▶ _Problem_: Copy nothing but the lines below running from the line containing "PC_n = (n-1)! \]" through the line containing "repite 2 veces)", both end lines included.

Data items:
=-=-=-=-=
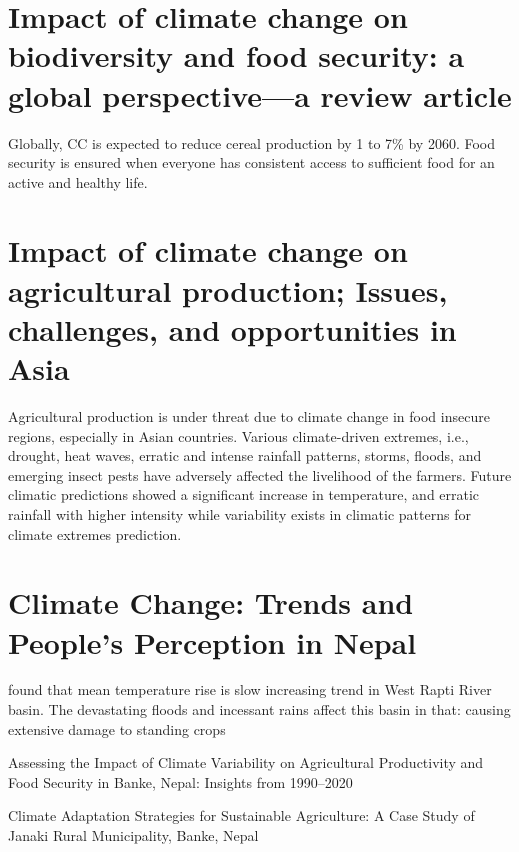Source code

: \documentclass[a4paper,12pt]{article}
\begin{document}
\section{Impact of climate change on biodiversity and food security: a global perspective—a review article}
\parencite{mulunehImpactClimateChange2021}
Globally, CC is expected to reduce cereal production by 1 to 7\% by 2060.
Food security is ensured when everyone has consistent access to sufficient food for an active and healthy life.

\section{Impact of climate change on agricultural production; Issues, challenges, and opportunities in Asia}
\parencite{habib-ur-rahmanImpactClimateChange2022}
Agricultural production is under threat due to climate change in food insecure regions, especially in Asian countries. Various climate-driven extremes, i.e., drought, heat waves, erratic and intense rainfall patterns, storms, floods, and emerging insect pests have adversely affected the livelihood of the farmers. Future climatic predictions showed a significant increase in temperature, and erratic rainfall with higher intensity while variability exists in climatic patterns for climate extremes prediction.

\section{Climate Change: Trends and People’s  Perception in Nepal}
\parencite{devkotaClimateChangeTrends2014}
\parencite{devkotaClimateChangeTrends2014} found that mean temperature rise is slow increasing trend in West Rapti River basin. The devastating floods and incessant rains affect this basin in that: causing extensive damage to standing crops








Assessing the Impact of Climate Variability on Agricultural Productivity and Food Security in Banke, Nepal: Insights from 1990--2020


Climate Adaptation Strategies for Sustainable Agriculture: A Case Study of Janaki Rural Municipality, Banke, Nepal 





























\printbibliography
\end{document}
=-=-=-=-=
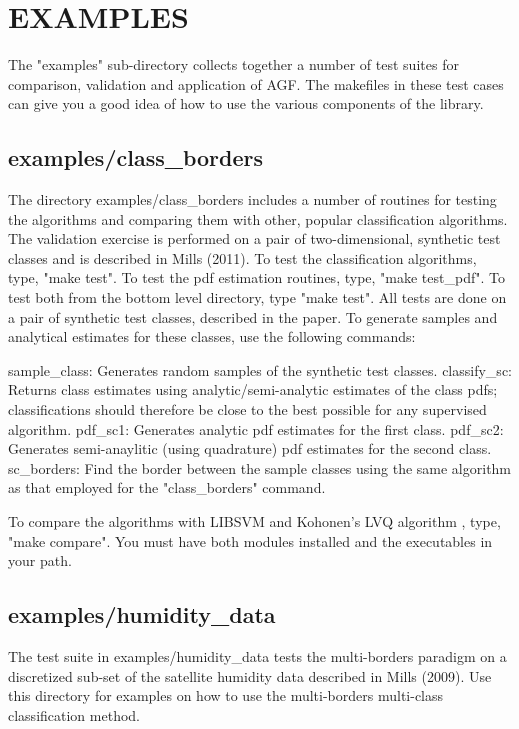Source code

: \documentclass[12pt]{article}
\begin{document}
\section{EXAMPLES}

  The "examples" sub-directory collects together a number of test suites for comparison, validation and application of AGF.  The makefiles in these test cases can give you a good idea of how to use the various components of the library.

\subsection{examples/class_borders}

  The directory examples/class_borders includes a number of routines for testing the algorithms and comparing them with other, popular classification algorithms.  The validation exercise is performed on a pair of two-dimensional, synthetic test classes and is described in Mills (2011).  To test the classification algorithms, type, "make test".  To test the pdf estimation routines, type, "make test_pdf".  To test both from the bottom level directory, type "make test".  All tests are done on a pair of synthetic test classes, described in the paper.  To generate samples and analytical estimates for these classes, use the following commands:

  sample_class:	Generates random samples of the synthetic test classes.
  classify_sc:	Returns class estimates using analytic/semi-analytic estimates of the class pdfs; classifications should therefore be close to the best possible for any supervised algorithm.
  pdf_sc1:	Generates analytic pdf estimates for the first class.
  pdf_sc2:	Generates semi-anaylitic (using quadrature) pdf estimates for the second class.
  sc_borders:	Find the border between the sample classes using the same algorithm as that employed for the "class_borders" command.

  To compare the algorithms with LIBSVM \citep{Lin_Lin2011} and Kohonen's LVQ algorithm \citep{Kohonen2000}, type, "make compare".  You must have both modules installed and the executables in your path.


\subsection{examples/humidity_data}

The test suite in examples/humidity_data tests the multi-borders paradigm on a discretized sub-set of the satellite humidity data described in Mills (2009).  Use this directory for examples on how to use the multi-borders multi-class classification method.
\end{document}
=-=-=-=-=
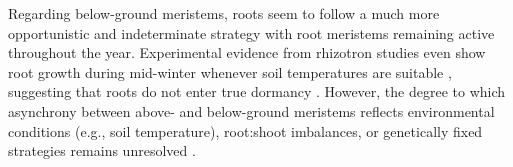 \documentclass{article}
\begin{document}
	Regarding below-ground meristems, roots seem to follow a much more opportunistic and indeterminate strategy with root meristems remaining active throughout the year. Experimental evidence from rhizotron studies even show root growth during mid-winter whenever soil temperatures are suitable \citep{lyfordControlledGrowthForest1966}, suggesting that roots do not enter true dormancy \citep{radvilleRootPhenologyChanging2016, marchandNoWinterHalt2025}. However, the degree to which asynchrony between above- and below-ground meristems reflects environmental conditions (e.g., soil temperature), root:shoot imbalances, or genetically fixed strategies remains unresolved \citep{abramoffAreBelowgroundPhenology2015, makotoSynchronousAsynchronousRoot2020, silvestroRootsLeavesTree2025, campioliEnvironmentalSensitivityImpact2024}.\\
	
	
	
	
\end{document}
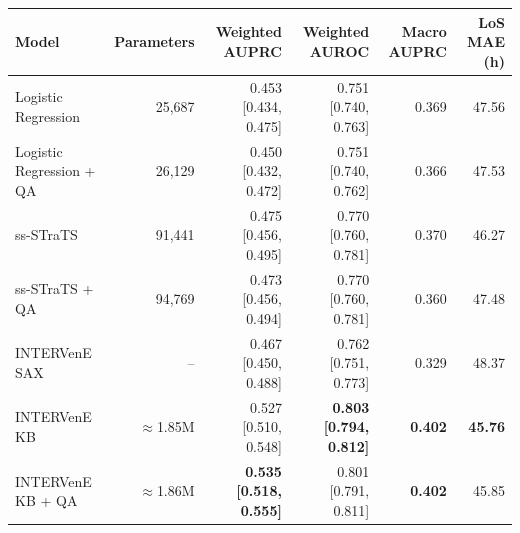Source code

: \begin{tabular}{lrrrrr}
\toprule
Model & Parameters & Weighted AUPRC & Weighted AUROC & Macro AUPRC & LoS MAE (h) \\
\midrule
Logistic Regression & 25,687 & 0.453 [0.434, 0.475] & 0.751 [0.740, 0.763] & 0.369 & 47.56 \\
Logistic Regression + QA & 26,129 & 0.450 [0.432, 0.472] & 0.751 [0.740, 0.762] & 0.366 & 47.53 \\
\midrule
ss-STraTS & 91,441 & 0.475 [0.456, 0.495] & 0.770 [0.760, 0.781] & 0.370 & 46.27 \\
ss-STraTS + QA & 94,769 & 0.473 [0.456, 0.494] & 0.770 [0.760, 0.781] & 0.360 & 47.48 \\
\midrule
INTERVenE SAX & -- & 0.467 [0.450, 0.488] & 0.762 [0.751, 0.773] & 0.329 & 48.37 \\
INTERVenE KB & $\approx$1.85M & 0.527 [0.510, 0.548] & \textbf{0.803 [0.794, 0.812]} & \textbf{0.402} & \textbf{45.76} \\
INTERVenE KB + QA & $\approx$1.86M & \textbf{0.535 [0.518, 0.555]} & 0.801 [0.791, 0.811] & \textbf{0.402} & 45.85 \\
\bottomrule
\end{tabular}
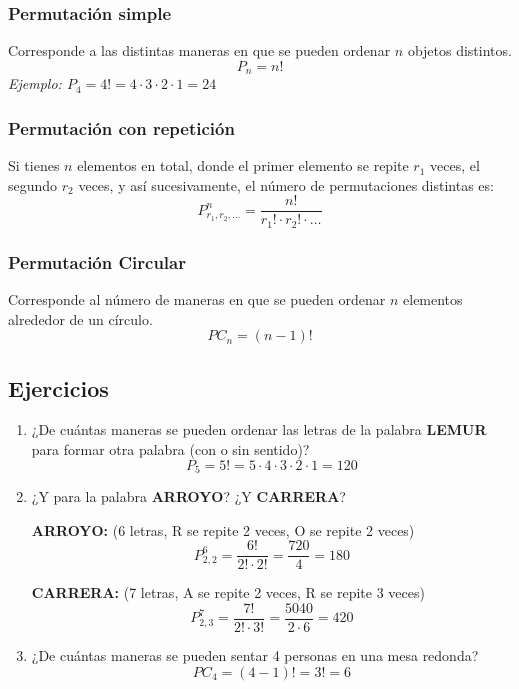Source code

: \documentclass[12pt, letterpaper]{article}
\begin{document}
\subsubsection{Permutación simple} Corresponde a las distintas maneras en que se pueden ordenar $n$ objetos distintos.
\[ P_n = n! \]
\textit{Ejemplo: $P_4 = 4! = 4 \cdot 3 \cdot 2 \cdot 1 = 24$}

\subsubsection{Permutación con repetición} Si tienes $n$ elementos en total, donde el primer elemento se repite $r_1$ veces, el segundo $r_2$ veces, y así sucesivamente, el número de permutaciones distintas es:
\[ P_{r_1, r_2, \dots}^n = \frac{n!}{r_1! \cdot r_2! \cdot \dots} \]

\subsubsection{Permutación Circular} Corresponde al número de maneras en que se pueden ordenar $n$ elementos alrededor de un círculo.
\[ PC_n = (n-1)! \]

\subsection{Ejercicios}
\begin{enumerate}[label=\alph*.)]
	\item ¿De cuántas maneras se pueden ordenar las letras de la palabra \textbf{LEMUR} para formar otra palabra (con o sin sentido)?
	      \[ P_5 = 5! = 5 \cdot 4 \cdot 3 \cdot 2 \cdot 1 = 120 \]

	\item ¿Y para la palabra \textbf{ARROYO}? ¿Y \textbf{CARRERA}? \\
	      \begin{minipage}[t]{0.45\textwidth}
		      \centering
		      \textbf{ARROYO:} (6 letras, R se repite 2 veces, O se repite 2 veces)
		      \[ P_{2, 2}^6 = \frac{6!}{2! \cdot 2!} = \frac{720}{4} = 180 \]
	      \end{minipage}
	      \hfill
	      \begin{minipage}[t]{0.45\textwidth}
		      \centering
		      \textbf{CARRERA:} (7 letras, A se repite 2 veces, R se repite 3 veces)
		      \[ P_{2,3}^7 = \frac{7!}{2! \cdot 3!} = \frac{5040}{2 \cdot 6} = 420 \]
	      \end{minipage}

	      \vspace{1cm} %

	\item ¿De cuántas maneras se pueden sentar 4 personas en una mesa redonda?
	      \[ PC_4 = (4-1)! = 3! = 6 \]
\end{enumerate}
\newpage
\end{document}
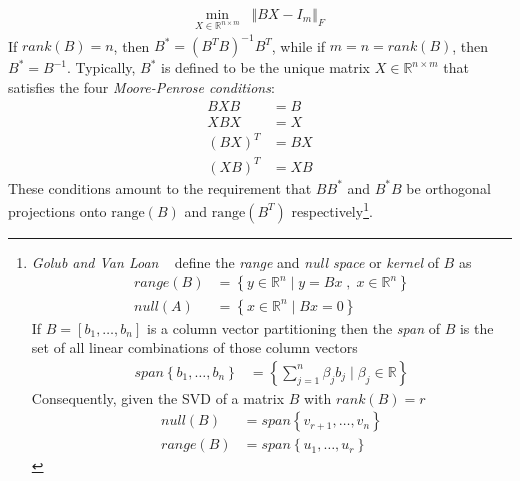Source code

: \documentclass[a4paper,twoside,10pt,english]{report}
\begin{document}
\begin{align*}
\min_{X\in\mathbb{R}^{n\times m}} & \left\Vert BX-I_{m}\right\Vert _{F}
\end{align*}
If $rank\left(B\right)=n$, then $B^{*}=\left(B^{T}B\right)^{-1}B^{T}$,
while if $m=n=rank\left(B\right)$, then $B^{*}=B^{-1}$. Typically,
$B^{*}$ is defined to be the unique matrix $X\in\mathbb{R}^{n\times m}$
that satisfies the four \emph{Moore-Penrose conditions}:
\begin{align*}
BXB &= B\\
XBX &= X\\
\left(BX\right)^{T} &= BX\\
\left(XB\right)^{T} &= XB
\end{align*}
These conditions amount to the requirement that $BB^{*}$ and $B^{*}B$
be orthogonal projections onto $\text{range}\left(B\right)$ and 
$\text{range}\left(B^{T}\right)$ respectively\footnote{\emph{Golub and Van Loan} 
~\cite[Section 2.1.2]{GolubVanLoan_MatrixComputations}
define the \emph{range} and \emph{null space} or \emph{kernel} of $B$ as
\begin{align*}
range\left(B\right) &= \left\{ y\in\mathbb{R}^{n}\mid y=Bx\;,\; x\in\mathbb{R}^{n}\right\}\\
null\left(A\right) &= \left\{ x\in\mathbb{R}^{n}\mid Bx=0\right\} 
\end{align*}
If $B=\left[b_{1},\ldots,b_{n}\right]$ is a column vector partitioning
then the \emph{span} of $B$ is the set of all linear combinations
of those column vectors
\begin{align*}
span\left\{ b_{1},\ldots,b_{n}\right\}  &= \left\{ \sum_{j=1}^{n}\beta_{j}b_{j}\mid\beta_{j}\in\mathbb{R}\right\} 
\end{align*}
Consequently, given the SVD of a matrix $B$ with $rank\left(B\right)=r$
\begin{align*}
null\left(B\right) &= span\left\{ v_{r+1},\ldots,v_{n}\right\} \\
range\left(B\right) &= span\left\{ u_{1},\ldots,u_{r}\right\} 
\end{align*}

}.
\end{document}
=-=-=-=-=
▶ _Task solution_:
\[ PC_n = (n-1)! \]

\subsection{Ejercicios}
\begin{enumerate}[label=\alph*.)]
	\item ¿De cuántas maneras se pueden ordenar las letras de la palabra \textbf{LEMUR} para formar otra palabra (con o sin sentido)?
	      \[ P_5 = 5! = 5 \cdot 4 \cdot 3 \cdot 2 \cdot 1 = 120 \]

	\item ¿Y para la palabra \textbf{ARROYO}? ¿Y \textbf{CARRERA}? \\
	      \begin{minipage}[t]{0.45\textwidth}
		      \centering
		      \textbf{ARROYO:} (6 letras, R se repite 2 veces, O se repite 2 veces)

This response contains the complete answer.